BEGIN Source records

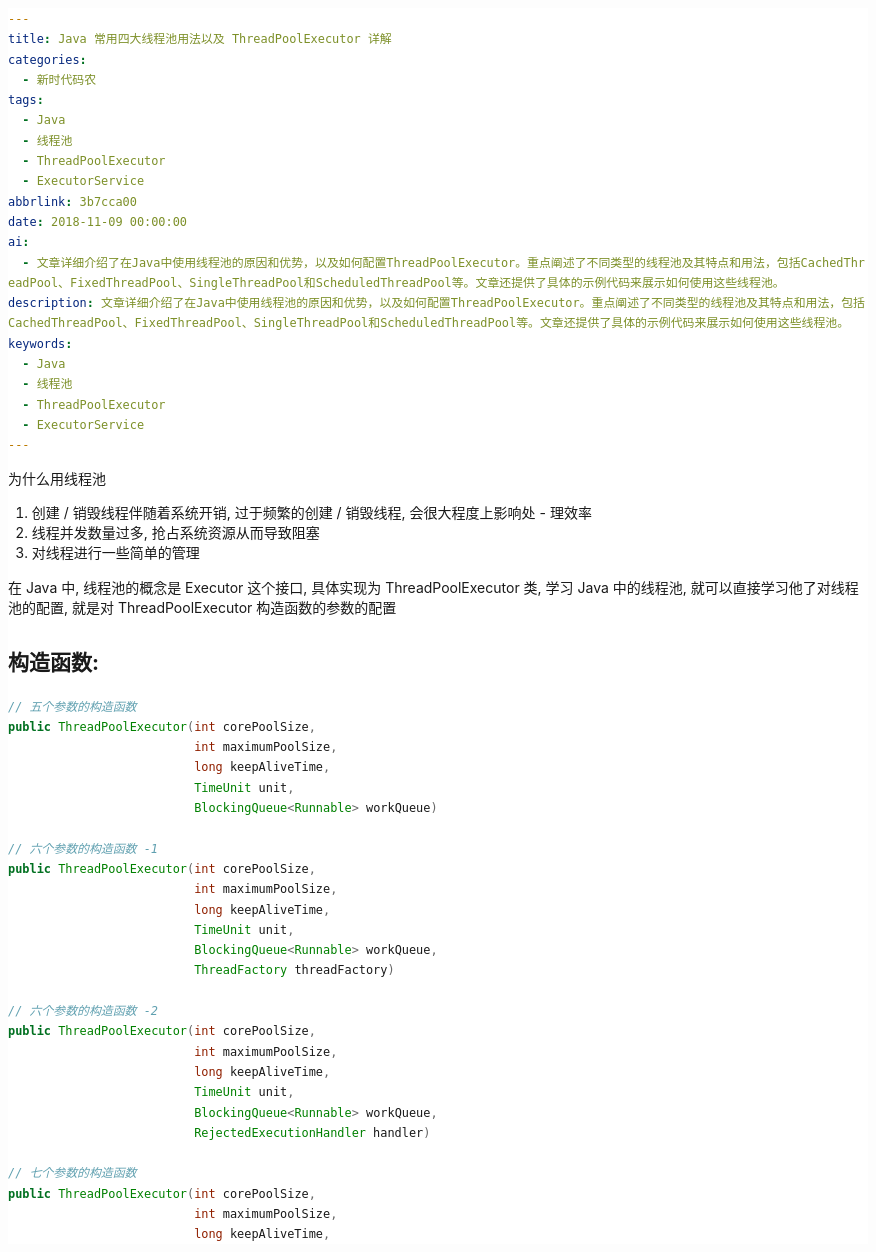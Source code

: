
 ```yaml
---
title: Java 常用四大线程池用法以及 ThreadPoolExecutor 详解
categories:
  - 新时代码农
tags:
  - Java
  - 线程池
  - ThreadPoolExecutor
  - ExecutorService
abbrlink: 3b7cca00
date: 2018-11-09 00:00:00
ai:
  - 文章详细介绍了在Java中使用线程池的原因和优势，以及如何配置ThreadPoolExecutor。重点阐述了不同类型的线程池及其特点和用法，包括CachedThreadPool、FixedThreadPool、SingleThreadPool和ScheduledThreadPool等。文章还提供了具体的示例代码来展示如何使用这些线程池。
description: 文章详细介绍了在Java中使用线程池的原因和优势，以及如何配置ThreadPoolExecutor。重点阐述了不同类型的线程池及其特点和用法，包括CachedThreadPool、FixedThreadPool、SingleThreadPool和ScheduledThreadPool等。文章还提供了具体的示例代码来展示如何使用这些线程池。
keywords:
  - Java
  - 线程池
  - ThreadPoolExecutor
  - ExecutorService
---
```


为什么用线程池

1. 创建 / 销毁线程伴随着系统开销, 过于频繁的创建 / 销毁线程, 会很大程度上影响处 - 理效率
2. 线程并发数量过多, 抢占系统资源从而导致阻塞
3. 对线程进行一些简单的管理



在 Java 中, 线程池的概念是 Executor 这个接口, 具体实现为 ThreadPoolExecutor 类, 学习 Java 中的线程池, 就可以直接学习他了对线程池的配置, 就是对
ThreadPoolExecutor 构造函数的参数的配置

## 构造函数:

```java
// 五个参数的构造函数
public ThreadPoolExecutor(int corePoolSize,
                          int maximumPoolSize,
                          long keepAliveTime,
                          TimeUnit unit,
                          BlockingQueue<Runnable> workQueue)

// 六个参数的构造函数 -1
public ThreadPoolExecutor(int corePoolSize,
                          int maximumPoolSize,
                          long keepAliveTime,
                          TimeUnit unit,
                          BlockingQueue<Runnable> workQueue,
                          ThreadFactory threadFactory)

// 六个参数的构造函数 -2
public ThreadPoolExecutor(int corePoolSize,
                          int maximumPoolSize,
                          long keepAliveTime,
                          TimeUnit unit,
                          BlockingQueue<Runnable> workQueue,
                          RejectedExecutionHandler handler)

// 七个参数的构造函数
public ThreadPoolExecutor(int corePoolSize,
                          int maximumPoolSize,
                          long keepAliveTime,
```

END Source records

Find the word "文章还提供了具体的示例代码来展示如何使用这些线程池" in the records, and report each line that has it.

▸ Result of this exercise:
  - 文章详细介绍了在Java中使用线程池的原因和优势，以及如何配置ThreadPoolExecutor。重点阐述了不同类型的线程池及其特点和用法，包括CachedThreadPool、FixedThreadPool、SingleThreadPool和ScheduledThreadPool等。文章还提供了具体的示例代码来展示如何使用这些线程池。
description: 文章详细介绍了在Java中使用线程池的原因和优势，以及如何配置ThreadPoolExecutor。重点阐述了不同类型的线程池及其特点和用法，包括CachedThreadPool、FixedThreadPool、SingleThreadPool和ScheduledThreadPool等。文章还提供了具体的示例代码来展示如何使用这些线程池。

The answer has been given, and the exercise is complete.